◆ **What is required**:
Which lines in the records below contain the word "Protocol"? Report each of them.

◆ **Source records**:
━━━━━━━━━━━━━━━━━━━━

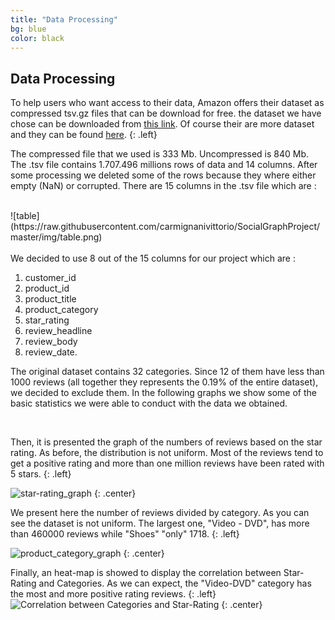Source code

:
 ```yaml
---
title: "Data Processing"
bg: blue
color: black
---
```


## Data Processing

To help users who want access to their data, Amazon offers their dataset as compressed tsv.gz files that can be download for free. the dataset we have chose can be downloaded from [this link](https://s3.amazonaws.com/amazon-reviews-pds/tsv/amazon_reviews_multilingual_UK_v1_00.tsv.gz). Of course their are more dataset and they can be found [here](https://s3.amazonaws.com/amazon-reviews-pds/tsv/index.txt).
{: .left}

The compressed file that we used is 333 Mb. Uncompressed is 840 Mb. The .tsv file contains 1.707.496 millions rows of data and 14 columns. After some processing we deleted some of the rows because they where either empty (NaN) or corrupted.
There are 15 columns in the .tsv file which are :

<br>
![table](https://raw.githubusercontent.com/carmignanivittorio/SocialGraphProject/master/img/table.png)

<br>
<br>
We decided to use 8 out of the 15 columns for our project which are :

1. customer_id
1. product_id
1. product_title
1. product_category
1. star_rating
1. review_headline
1. review_body
1. review_date.

The original dataset contains 32 categories. Since 12 of them have less than 1000 reviews (all together they represents the 0.19% of the entire dataset), we decided to exclude them. In the following graphs we show some of the basic statistics we were able to conduct with the data we obtained.

<br>

Then, it is presented the graph of the numbers of reviews based on the star rating. As before, the distribution is not uniform.
Most of the reviews tend to get a positive rating and more than one million reviews have been rated with 5 stars.
{: .left}

![star-rating_graph](https://raw.githubusercontent.com/carmignanivittorio/SocialGraphProject/master/img/star_rating.png)
{: .center}
<br>

We present here the number of reviews divided by category. As you can see the dataset is not uniform. The largest one, "Video - DVD", has more than 460000 reviews while "Shoes" "only" 1718.
{: .left}

![product_category_graph](https://raw.githubusercontent.com/carmignanivittorio/SocialGraphProject/master/img/product_category.jpg)
{: .center}
<br>

Finally, an heat-map is showed to display the correlation between Star-Rating and Categories. As we can expect, the "Video-DVD" category has the most and more positive rating reviews.
{: .left}
<br>
![Correlation between Categories and Star-Rating](https://raw.githubusercontent.com/carmignanivittorio/SocialGraphProject/master/img/Correlation%20between%20Categories%20and%20Star-Rating.png)
{: .center}
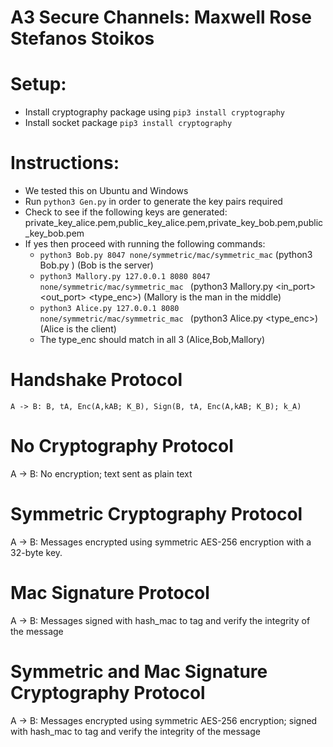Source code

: # A3 Secure Channels: Maxwell Rose Stefanos Stoikos

# Setup:
* Install cryptography package using ```pip3 install cryptography```
* Install socket package ```pip3 install cryptography```

# Instructions:
* We tested this on Ubuntu and Windows 
* Run ```python3 Gen.py``` in order to generate the key pairs required
* Check to see if the following keys are generated: private_key_alice.pem,public_key_alice.pem,private_key_bob.pem,public_key_bob.pem
* If yes then proceed with running the following commands:
    * ```python3 Bob.py 8047 none/symmetric/mac/symmetric_mac```
    (python3 Bob.py <port> <type of encryption>)
    (Bob is the server)
    * ```python3 Mallory.py 127.0.0.1 8080 8047 none/symmetric/mac/symmetric_mac ```
    (python3 Mallory.py <host> <in_port> <out_port> <type_enc>)
    (Mallory is the man in the middle)
    * ```python3 Alice.py 127.0.0.1 8080 none/symmetric/mac/symmetric_mac ```
    (python3 Alice.py <host> <port> <type_enc>)
    (Alice is the client)
    * The type_enc should match in all 3 (Alice,Bob,Mallory)

# Handshake Protocol
```A -> B: B, tA, Enc(A,kAB; K_B), Sign(B, tA, Enc(A,kAB; K_B); k_A)```

# No Cryptography Protocol
A -> B: No encryption; text sent as plain text

# Symmetric Cryptography Protocol
A -> B: Messages encrypted using symmetric AES-256 encryption with a 32-byte key.

# Mac Signature Protocol
A -> B: Messages signed with hash_mac to tag and verify the integrity of the message

# Symmetric and Mac Signature Cryptography Protocol
A -> B: Messages encrypted using symmetric AES-256 encryption; signed with hash_mac to tag and verify the integrity of the message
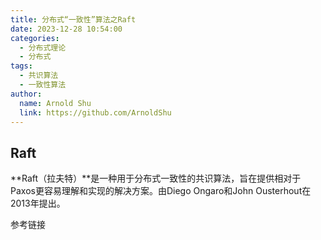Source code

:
 ```yaml
---
title: 分布式“一致性”算法之Raft
date: 2023-12-28 10:54:00
categories: 
  - 分布式理论
  - 分布式
tags: 
  - 共识算法
  - 一致性算法
author: 
  name: Arnold Shu
  link: https://github.com/ArnoldShu
---
```


## Raft

**Raft（拉夫特）**是一种用于分布式一致性的共识算法，旨在提供相对于Paxos更容易理解和实现的解决方案。由Diego Ongaro和John Ousterhout在2013年提出。





参考链接


​        

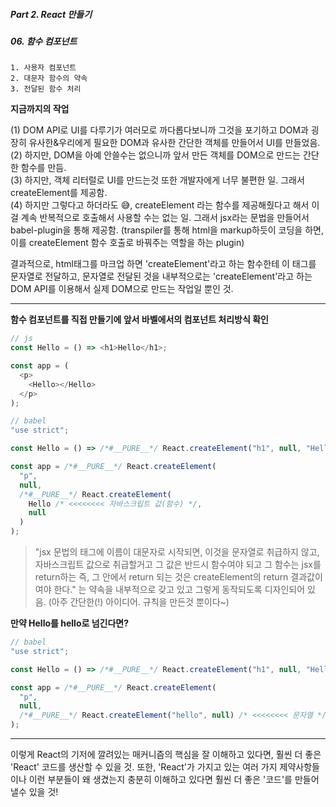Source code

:##### Part 2. React 만들기

##### 06. 함수 컴포넌트

```
1. 사용자 컴포넌트
2. 대문자 함수의 약속
3. 전달된 함수 처리
```

**지금까지의 작업**

(1) DOM API로 UI를 다루기가 여러모로 까다롭다보니까 그것을 포기하고 DOM과 굉장히 유사한&우리에게 필요한 DOM과 유사한 간단한 객체를 만들어서 UI를 만들었음. <br />
(2) 하지만, DOM을 아예 안쓸수는 없으니까 앞서 만든 객체를 DOM으로 만드는 간단한 함수를 만듬. <br />
(3) 하지만, 객체 리터럴로 UI를 만드는것 또한 개발자에게 너무 불편한 일. 그래서 createElement를 제공함. <br />
(4) 하지만 그렇다고 하더라도 😅, createElement 라는 함수를 제공해줬다고 해서 이걸 계속 반복적으로 호출해서 사용할 수는 없는 일. 그래서 jsx라는 문법을 만들어서 babel-plugin을 통해 제공함.  (transpiler를 통해 html을 markup하듯이 코딩을 하면, 이를 createElement 함수 호출로 바꿔주는 역할을 하는 plugin) <br />

결과적으로, html태그를 마크업 하면 'createElement'라고 하는 함수한테 이 태그를 문자열로 전달하고, 문자열로 전달된 것을 내부적으로는 'createElement'라고 하는 DOM API를 이용해서 실제 DOM으로 만드는 작업일 뿐인 것.

---

**함수 컴포넌트를 직접 만들기에 앞서 바벨에서의 컴포넌트 처리방식 확인**

```javascript
// js
const Hello = () => <h1>Hello</h1>;

const app = (
  <p>
    <Hello></Hello>
  </p>
);
```

```javascript
// babel
"use strict";

const Hello = () => /*#__PURE__*/ React.createElement("h1", null, "Hello");

const app = /*#__PURE__*/ React.createElement(
  "p",
  null,
  /*#__PURE__*/ React.createElement(
    Hello /* <<<<<<<< 자바스크립트 값(함수) */,
    null
  )
);
```

> "jsx 문법의 태그에 이름이 대문자로 시작되면,
> 이것을 문자열로 취급하지 않고, 자바스크립트 값으로 취급할거고
> 그 값은 반드시 함수여야 되고
> 그 함수는 jsx를 return하는 즉, 그 안에서 return 되는 것은 createElement의 return 결과값이여야 한다."
> 는 약속을 내부적으로 갖고 있고 그렇게 동작되도록 디자인되어 있음. (아주 간단한(!) 아이디어. 규칙을 만든것 뿐이다~)

**만약 Hello를 hello로 넘긴다면?**

```javascript
// babel
"use strict";

const Hello = () => /*#__PURE__*/ React.createElement("h1", null, "Hello");

const app = /*#__PURE__*/ React.createElement(
  "p",
  null,
  /*#__PURE__*/ React.createElement("hello", null) /* <<<<<<<< 문자열 */
);
```

---

이렇게 React의 기저에 깔려있는 매커니즘의 핵심을 잘 이해하고 있다면,
훨씬 더 좋은 'React' 코드를 생산할 수 있을 것.
또한, 'React'가 가지고 있는 여러 가지 제약사항들이나 이런 부분들이 왜 생겼는지 충분히 이해하고 있다면 훨씬 더 좋은 '코드'를 만들어 낼수 있을 것!
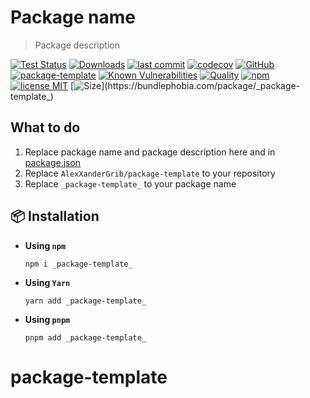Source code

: # Package name

> Package description

[![Test Status](https://github.com/AlexXanderGrib/package-template/actions/workflows/test.yml/badge.svg)](https://github.com/AlexXanderGrib/package-template)
[![Downloads](https://img.shields.io/npm/dt/_package-template_.svg)](https://npmjs.com/package/_package-template_)
[![last commit](https://img.shields.io/github/last-commit/AlexXanderGrib/package-template.svg)](https://github.com/AlexXanderGrib/package-template)
[![codecov](https://img.shields.io/codecov/c/github/AlexXanderGrib/package-template/main.svg)](https://codecov.io/gh/AlexXanderGrib/package-template)
[![GitHub](https://img.shields.io/github/stars/AlexXanderGrib/package-template.svg)](https://github.com/AlexXanderGrib/package-template)
[![_package-template_](https://snyk.io/advisor/npm-package/_package-template_/badge.svg)](https://snyk.io/advisor/npm-package/_package-template_)
[![Known Vulnerabilities](https://snyk.io/test/npm/_package-template_/badge.svg)](https://snyk.io/test/npm/_package-template_)
[![Quality](https://img.shields.io/npms-io/quality-score/_package-template_.svg?label=quality%20%28npms.io%29&)](https://npms.io/search?q=_package-template_)
[![npm](https://img.shields.io/npm/v/_package-template_.svg)](https://npmjs.com/package/_package-template_)
[![license MIT](https://img.shields.io/npm/l/_package-template_.svg)](https://github.com/AlexXanderGrib/_package-template_/blob/main/LICENSE.txt)
[![Size](https://img.shields.io/bundlephobia/minzip/_package-template_)](https://bundlephobia.com/package/_package-template_)

## What to do

1. Replace package name and package description here and in [package.json](./package.json)
2. Replace `AlexXanderGrib/package-template` to your repository
3. Replace `_package-template_` to your package name

## 📦 Installation

- **Using `npm`**
  ```shell
  npm i _package-template_
  ```
- **Using `Yarn`**
  ```shell
  yarn add _package-template_
  ```
- **Using `pnpm`**
  ```shell
  pnpm add _package-template_
  ```
# package-template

━━━━━━━━━━━━━━━━━━━━

◆ **Output of the task**:
# Handshake Protocol
# No Cryptography Protocol
# Symmetric Cryptography Protocol
# Mac Signature Protocol
# Symmetric and Mac Signature Cryptography Protocol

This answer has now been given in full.